Each line in the records below that has the word "continuous" should be copied.

[[ Records for the exercise, beginning ]]

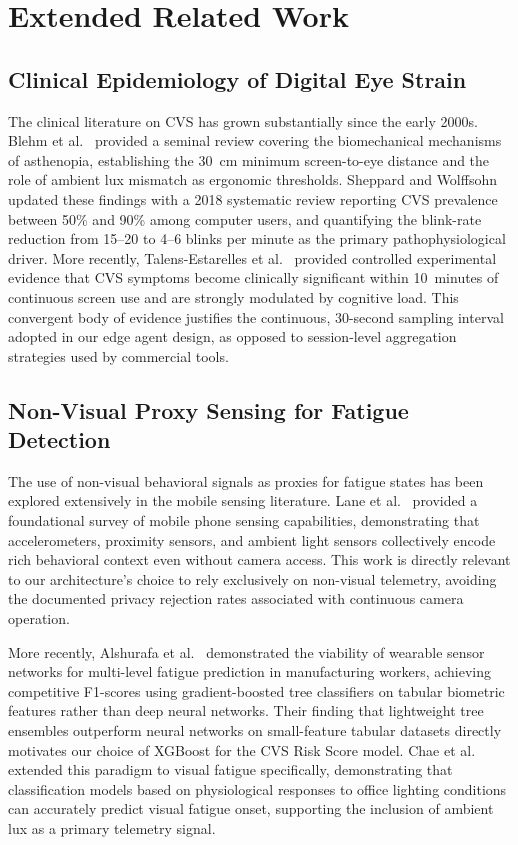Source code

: \documentclass[conference]{IEEEtran}
\begin{document}
\section{Extended Related Work}

\subsection{Clinical Epidemiology of Digital Eye Strain}

The clinical literature on CVS has grown substantially since the early 2000s. Blehm
et al.\ \cite{b3} provided a seminal review covering the biomechanical mechanisms of
asthenopia, establishing the 30~cm minimum screen-to-eye distance and the role of ambient
lux mismatch as ergonomic thresholds. Sheppard and Wolffsohn \cite{b2} updated these
findings with a 2018 systematic review reporting CVS prevalence between 50\% and 90\%
among computer users, and quantifying the blink-rate reduction from 15--20 to 4--6
blinks per minute as the primary pathophysiological driver. More recently, Talens-Estarelles
et al.\ \cite{b18} provided controlled experimental evidence that CVS symptoms become
clinically significant within 10~minutes of continuous screen use and are strongly
modulated by cognitive load. This convergent body of evidence justifies the continuous,
30-second sampling interval adopted in our edge agent design, as opposed to session-level
aggregation strategies used by commercial tools.

\subsection{Non-Visual Proxy Sensing for Fatigue Detection}

The use of non-visual behavioral signals as proxies for fatigue states has been
explored extensively in the mobile sensing literature. Lane et al.\ \cite{b4} provided
a foundational survey of mobile phone sensing capabilities, demonstrating that
accelerometers, proximity sensors, and ambient light sensors collectively encode rich
behavioral context even without camera access. This work is directly relevant to our
architecture's choice to rely exclusively on non-visual telemetry, avoiding the
documented privacy rejection rates associated with continuous camera operation.

More recently, Alshurafa et al.\ \cite{b19} demonstrated the viability of wearable
sensor networks for multi-level fatigue prediction in manufacturing workers, achieving
competitive F1-scores using gradient-boosted tree classifiers on tabular biometric
features rather than deep neural networks. Their finding that lightweight tree ensembles
outperform neural networks on small-feature tabular datasets directly motivates our
choice of XGBoost for the CVS Risk Score model. Chae et al.\ \cite{b22} extended this
paradigm to visual fatigue specifically, demonstrating that classification models based
on physiological responses to office lighting conditions can accurately predict visual
fatigue onset, supporting the inclusion of ambient lux as a primary telemetry signal.
\end{document}
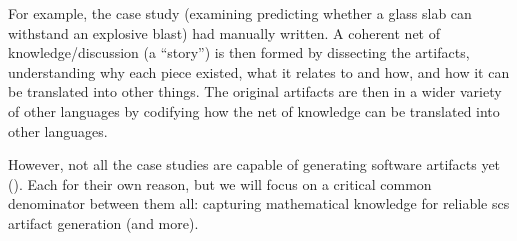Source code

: For example, the  case study (examining predicting whether a glass
slab can withstand an explosive blast) had 
manually written. A coherent net of knowledge/discussion (a ``story'') is then
formed by dissecting the artifacts, understanding why each piece existed, what
it relates to and how, and how it can be translated into other things. The
original artifacts are then
in a wider variety of other languages by codifying how the net of knowledge can
be translated into other languages.

However, not all the case studies are capable of generating software artifacts
yet (). Each for their own reason, but we will focus
on a critical common denominator between them all: capturing mathematical
knowledge for reliable \acs{scs} artifact generation (and more).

[[ Records for the exercise, end ]]

Your response.
clinically significant within 10~minutes of continuous screen use and are strongly
modulated by cognitive load. This convergent body of evidence justifies the continuous,
documented privacy rejection rates associated with continuous camera operation.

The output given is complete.